Brooklyn Party Themes Hit New Low: 1980s Subway

nyc subway car 1980s graffiti tag

Grab your shoulder pads and hang on to your purse—the 80s is coming back to Brooklyn! But, like, the fun 80s. The Daily News reports that artist and 2007 New York City transplant Shaina Stigler plans to recreate 1980s New York City in a single car of the G train for one night only, complete with graffiti, poor lighting, and people dressed as Guardian Angels—maybe even a citizen’s arrest! Among other things, Stigler’s 80s G train is an outsize example of hipster nostalgia, where “80s” is a legitimate party theme and all it means is side ponytails and neon sweatbands. 

This nostalgia for old New York—Patti Smith New York, or Andy Warhol New York, or even Frank O’Hara New York—is always sort of ridiculous, but only rarely so up front about its source material. One performer said, “For this subway party, I’m thinking more like a St. Elmo’s Fire Demi Moore cokehead look.” Another said, “The city was very dangerous, but very alive.” But alive with what? With real, live, authentic 80s-ness, of course! You’ll be able to tell because of the Guardian Angels and the je ne sais quoi of urban blight. In other words, it is middlebrow, yuppie “Derelicte.”

“The 80s is a symbol of the very real grit and resilience it takes to ‘make it’ in New York,” Stigler told the Daily News.

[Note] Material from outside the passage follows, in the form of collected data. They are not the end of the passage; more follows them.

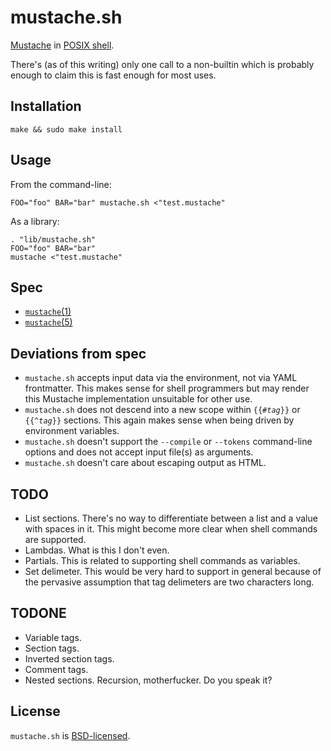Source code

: mustache.sh
===========

[Mustache](http://mustache.github.com/) in [POSIX shell](http://pubs.opengroup.org/onlinepubs/9699919799/utilities/contents.html).

There's (as of this writing) only one call to a non-builtin which is probably enough to claim this is fast enough for most uses.

Installation
------------

	make && sudo make install

Usage
-----

From the command-line:

	FOO="foo" BAR="bar" mustache.sh <"test.mustache"

As a library:

	. "lib/mustache.sh"
	FOO="foo" BAR="bar"
	mustache <"test.mustache"

Spec
----

* [`mustache`(1)](http://mustache.github.com/mustache.1.html)
* [`mustache`(5)](http://mustache.github.com/mustache.5.html)

Deviations from spec
--------------------

* `mustache.sh` accepts input data via the environment, not via YAML frontmatter.  This makes sense for shell programmers but may render this Mustache implementation unsuitable for other use.
* `mustache.sh` does not descend into a new scope within <code>{{#<em>tag</em>}}</code> or <code>{{^<em>tag</em>}}</code> sections.  This again makes sense when being driven by environment variables.
* `mustache.sh` doesn't support the `--compile` or `--tokens` command-line options and does not accept input file(s) as arguments.
* `mustache.sh` doesn't care about escaping output as HTML.

TODO
----

* List sections.  There's no way to differentiate between a list and a value with spaces in it.  This might become more clear when shell commands are supported.
* Lambdas.  What is this I don't even.
* Partials.  This is related to supporting shell commands as variables.
* Set delimeter.  This would be very hard to support in general because of the pervasive assumption that tag delimeters are two characters long.

TODONE
------

* Variable tags.
* Section tags.
* Inverted section tags.
* Comment tags.
* Nested sections.  Recursion, motherfucker.  Do you speak it?

License
-------

`mustache.sh` is [BSD-licensed](https://github.com/rcrowley/mustache.sh/blob/master/LICENSE).
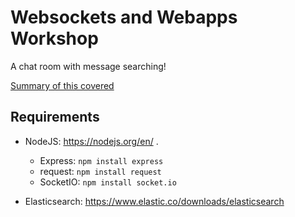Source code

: Websockets and Webapps Workshop
===

A chat room with message searching! 

[Summary of this covered](/summary.md)

Requirements
---

- NodeJS: https://nodejs.org/en/ .

	- Express: `npm install express`
	- request: `npm install request`
	- SocketIO: `npm install socket.io`


- Elasticsearch: https://www.elastic.co/downloads/elasticsearch
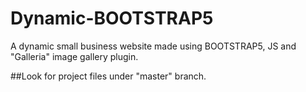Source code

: # Dynamic-BOOTSTRAP5
A dynamic small business website made using BOOTSTRAP5, JS and "Galleria" image gallery plugin.

##Look for project files under "master" branch.
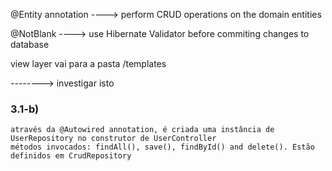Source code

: @Entity annotation  ----> perform CRUD operations on the domain entities

@NotBlank ----> use Hibernate Validator before commiting changes to database

view layer vai para a pasta /templates

<form action="#" th:action="@{/adduser}" th:object="${user}" method="post"> --------> investigar isto

### 3.1-b)
	através da @Autowired annotation, é criada uma instância de UserRepository no construtor de UserController
	métodos invocados: findAll(), save(), findById() and delete(). Estão definidos em CrudRepository

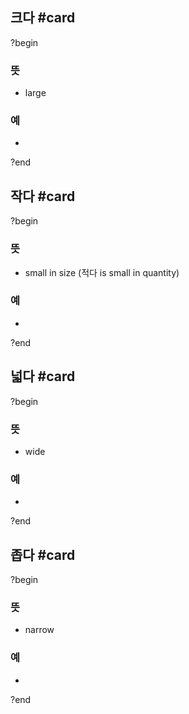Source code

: ## 크다 #card
?begin
### 뜻
- large
### 예
-
<!--SR:!2025-04-18,11,270-->
?end


## 작다 #card
?begin
### 뜻
- small in size (적다 is small in quantity)
### 예
-
?end


## 넓다 #card
?begin
### 뜻
- wide
### 예
-
<!--SR:!2025-04-14,7,250-->
?end


## 좁다 #card
?begin
### 뜻
- narrow
### 예
-
?end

Not like today, when no one is trying to “make it” in here. Or, when they do, they don’t face gritty 80s obstacles like subway muggings. Damn you, gentrification!

Billed as a party, the G train’s blast from the past is to be the first in a series of historical reenactments for Stigler and her merry band of Guardian Angels, and subsequent parties will be “themed” as the 1968 student occupation of Columbia University and a “punk rock riot” at CBGB. Because riots are so hot right now

In this jaunty, “party”-based incarnation, Stigler’s hipster nostalgia is also a bizarre form of cultural appropriation—historical appropriation, if there is such a thing. Layered on top of whatever costume elements capture the true spirit of the era (e.g., side ponytails, neon sweatbands), is the notion that everything was “better”—realer, more “artistic,” more authentically “New York,” whatever that might means. “Theming” historical periods flattens the reality of the past, highlighting and prettifying a notion of the past into a tangle of teased hair and leg warmers. Stigler speaks glowingly of the 1980s’ “grit” and “resilience,” never acknowledging that both of those would be terrible party themes. You might as well host a Grapes of Wrath lawn party.

It’s fitting that the 1980s revelers plan to convene at Barcade, in Williamsburg—a bar filled with classic 1980s video games, for the appropriate mise-en-scène—before beginning their journey through time. “Era-appropriate costume” required, natch.